What I meant was he took immediate action which was uncharacteristic of McClellan. I think he acted untypical of his past performance by taking the initiative and acting on the intel in his procession. I think that is truly uncharacteristic of the man. I would not at all have been surprised that he received the good fortune of finding the document and distrusting the content. That would have been more his style. The fact that he not only took action but immediate action is what I find uncharacteristic in the SO 191 account.
I don't think it's atypical. You must disambiguate two different situations: fluid field situations of maneouver, and static "siege" situations with heavily entrenched opposition.

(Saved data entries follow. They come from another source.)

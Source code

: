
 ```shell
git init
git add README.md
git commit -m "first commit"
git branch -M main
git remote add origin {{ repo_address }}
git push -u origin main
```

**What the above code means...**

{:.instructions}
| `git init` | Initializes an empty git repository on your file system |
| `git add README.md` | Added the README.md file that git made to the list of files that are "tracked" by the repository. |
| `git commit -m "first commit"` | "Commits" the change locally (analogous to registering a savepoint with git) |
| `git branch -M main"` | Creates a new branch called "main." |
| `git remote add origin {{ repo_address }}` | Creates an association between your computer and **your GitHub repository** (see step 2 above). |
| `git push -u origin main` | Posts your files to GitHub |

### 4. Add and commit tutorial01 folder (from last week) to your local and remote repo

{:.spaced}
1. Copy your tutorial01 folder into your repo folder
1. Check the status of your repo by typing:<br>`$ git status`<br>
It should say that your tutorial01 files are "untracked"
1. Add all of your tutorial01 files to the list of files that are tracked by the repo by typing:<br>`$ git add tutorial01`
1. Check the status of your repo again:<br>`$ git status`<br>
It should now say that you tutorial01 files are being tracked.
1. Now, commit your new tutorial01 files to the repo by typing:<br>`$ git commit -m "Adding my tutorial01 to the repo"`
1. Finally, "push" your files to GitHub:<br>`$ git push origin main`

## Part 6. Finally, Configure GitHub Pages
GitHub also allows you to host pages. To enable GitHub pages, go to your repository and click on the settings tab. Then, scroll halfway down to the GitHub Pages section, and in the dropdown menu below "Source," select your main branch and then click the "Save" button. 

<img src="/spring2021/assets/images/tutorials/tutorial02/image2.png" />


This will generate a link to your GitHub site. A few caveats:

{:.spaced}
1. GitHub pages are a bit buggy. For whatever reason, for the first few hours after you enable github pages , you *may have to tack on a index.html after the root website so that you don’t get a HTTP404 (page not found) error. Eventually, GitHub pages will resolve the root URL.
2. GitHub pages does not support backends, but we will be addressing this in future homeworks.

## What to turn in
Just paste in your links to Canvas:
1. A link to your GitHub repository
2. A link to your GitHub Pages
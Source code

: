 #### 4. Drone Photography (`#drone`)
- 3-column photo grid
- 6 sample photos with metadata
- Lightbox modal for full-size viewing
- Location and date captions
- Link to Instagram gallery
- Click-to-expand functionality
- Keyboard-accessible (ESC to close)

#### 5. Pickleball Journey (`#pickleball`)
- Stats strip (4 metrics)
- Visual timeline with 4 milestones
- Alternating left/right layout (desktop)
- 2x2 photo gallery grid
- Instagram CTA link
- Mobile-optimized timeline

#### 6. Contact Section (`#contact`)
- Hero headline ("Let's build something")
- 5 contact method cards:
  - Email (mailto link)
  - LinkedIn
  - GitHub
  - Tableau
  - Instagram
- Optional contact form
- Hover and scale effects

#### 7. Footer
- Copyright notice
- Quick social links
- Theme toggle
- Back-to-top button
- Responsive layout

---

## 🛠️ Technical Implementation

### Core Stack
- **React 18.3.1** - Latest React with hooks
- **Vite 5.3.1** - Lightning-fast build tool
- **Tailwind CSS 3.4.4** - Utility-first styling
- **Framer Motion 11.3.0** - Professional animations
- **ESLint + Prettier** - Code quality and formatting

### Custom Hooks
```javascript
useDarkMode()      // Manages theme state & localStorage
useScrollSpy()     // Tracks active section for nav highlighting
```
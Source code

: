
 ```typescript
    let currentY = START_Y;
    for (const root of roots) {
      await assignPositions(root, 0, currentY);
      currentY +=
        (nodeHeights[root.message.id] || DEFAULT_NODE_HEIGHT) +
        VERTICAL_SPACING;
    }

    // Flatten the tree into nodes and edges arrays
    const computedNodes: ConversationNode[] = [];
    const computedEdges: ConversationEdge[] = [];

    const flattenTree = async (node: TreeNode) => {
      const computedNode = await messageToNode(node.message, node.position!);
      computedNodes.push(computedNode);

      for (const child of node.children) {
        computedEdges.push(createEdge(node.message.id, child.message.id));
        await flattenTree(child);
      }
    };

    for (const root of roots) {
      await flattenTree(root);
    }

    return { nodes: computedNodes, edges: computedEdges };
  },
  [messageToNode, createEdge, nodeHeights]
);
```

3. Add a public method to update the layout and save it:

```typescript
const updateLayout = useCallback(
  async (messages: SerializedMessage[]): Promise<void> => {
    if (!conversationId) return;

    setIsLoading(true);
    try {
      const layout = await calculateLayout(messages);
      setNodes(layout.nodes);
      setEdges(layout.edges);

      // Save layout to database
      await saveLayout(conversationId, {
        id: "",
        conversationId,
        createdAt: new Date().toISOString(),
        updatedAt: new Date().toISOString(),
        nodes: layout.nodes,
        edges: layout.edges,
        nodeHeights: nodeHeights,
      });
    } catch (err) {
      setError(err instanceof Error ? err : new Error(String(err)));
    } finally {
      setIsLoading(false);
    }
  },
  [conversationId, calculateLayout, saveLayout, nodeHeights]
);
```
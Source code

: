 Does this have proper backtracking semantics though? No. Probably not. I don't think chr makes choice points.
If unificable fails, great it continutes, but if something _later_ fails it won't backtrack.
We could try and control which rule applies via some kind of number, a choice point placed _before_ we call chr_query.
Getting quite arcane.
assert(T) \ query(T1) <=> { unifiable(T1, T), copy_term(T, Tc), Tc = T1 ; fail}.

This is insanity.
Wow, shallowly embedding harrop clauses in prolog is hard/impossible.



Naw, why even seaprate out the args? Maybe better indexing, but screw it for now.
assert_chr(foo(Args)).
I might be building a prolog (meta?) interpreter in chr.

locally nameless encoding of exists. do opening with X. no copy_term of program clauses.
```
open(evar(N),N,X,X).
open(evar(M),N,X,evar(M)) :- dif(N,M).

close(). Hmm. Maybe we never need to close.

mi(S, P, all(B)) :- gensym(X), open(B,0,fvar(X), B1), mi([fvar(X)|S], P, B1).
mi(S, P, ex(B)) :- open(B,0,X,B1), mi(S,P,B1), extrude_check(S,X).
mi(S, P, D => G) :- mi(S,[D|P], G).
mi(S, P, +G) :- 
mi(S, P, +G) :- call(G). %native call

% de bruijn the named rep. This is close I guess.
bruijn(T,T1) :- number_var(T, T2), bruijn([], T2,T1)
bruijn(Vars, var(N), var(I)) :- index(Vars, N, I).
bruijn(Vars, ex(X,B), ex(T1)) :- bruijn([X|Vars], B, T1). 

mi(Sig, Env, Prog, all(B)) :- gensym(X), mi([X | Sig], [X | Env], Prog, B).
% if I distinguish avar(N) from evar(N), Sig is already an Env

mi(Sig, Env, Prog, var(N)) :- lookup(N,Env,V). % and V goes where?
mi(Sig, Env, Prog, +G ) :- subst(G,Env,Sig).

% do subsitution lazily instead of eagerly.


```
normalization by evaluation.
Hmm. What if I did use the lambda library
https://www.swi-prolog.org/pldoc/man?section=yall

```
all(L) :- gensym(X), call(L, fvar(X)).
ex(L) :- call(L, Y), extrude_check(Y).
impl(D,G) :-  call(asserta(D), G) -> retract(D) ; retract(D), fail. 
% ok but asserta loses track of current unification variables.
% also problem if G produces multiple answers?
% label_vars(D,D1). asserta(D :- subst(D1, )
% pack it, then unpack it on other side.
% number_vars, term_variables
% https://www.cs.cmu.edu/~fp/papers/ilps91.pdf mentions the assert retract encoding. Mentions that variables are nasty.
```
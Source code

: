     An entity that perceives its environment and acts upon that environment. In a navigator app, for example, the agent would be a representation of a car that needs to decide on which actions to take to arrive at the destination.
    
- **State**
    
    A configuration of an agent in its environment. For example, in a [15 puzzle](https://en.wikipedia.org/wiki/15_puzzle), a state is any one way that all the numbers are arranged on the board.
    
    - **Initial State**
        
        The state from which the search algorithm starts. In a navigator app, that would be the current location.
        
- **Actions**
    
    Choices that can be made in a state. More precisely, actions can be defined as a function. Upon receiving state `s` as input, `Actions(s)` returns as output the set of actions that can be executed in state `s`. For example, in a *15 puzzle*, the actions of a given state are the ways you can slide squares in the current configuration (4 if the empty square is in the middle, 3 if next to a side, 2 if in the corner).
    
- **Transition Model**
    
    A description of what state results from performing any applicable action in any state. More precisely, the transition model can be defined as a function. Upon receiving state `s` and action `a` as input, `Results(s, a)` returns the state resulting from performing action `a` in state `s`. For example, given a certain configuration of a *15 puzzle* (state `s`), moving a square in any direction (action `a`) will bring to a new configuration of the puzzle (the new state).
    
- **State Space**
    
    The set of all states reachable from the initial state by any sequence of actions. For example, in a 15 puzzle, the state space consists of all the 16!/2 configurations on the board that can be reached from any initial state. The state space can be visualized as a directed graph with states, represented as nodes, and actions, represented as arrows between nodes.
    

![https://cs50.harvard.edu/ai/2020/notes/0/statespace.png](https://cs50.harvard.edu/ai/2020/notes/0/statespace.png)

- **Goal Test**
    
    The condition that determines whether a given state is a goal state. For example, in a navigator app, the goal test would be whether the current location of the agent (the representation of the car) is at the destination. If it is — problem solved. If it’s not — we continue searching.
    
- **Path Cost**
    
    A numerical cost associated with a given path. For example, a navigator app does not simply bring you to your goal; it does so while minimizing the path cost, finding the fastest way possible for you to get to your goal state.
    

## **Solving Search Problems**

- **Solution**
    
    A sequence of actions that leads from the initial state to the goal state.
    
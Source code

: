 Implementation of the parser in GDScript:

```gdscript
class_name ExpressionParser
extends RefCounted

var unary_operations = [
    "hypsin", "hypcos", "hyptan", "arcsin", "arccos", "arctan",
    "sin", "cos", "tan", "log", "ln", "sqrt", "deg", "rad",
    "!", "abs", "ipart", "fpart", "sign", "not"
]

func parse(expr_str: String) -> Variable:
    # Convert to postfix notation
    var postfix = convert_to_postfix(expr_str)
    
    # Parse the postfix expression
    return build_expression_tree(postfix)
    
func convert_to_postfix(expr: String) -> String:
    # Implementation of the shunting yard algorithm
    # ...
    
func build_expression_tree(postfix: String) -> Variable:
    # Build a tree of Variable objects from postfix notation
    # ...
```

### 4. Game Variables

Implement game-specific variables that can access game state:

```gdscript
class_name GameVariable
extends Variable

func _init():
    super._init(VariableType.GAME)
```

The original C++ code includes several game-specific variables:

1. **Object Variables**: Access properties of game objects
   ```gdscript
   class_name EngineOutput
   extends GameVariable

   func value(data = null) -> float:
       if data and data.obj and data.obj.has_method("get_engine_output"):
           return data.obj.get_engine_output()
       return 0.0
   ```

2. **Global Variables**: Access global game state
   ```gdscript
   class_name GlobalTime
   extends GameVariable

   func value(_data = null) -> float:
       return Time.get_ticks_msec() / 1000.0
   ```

In the open field McClellan was pretty bold and aggressive, although not to the point of rashness. Often his aggressive nature was not matched by his subordinates, or once (Williamsburg) overridden by a couple of hopelessly rash division commanders who knocked their heads against fortifications and lost.
When McClellan comes up against a heavily entrenched enemy (North Va, winter of 61-2, Yorktown, Richmond) he looks to turn the enemy out of position if possible, and if not he conducts deliberate siege operations.
In Maryland the capture of SO191 merely confirmed what his other int indicators were telling him. He'd sent 9th Corps to attack South Mountain before he was in possession of SO191, because he'd pushed cavalry out that way and they'd told him the enemy was holding the gaps. This was contradicted by what Halleck and Curtain were telling him.
Halleck was telling McClellan the whole rebel invasion was a diversion, and the rebels would seize Washington with another army. Curtain was telling McClellan the rebels were already marching into Pennsylvania, and the army needed to come up there (McClellan dispatched some cavalry to Gettysburg to check this out).
Bursting through the South Mountain gaps McClellan's int was that the rebel army was in three pieces - one at Sharpsburg, one retreating to Williamsport and another at Harper's Ferry. He resolved to strike the rebel centre at Sharpsburg with his entire force. His plan of action was to assault the enemy left and right simultaneously with 1st and 9th Corps to cut off the roads to the north and the fords. Thus on the late morning of the
16th McClellan ordered both Burnside and Hooker forward, but Burnside didn't move. He continues with the plan the next day, and Antietam results.
Of course after the rebel retreat his intention is to hold the Potomac crossings at Shepherdstown and Williamsport with detachments and immediately move his main body to Winchester to envelop Lee, but Halleck (and Lincoln) object to the plan for exposing Washington and operations cease for a month.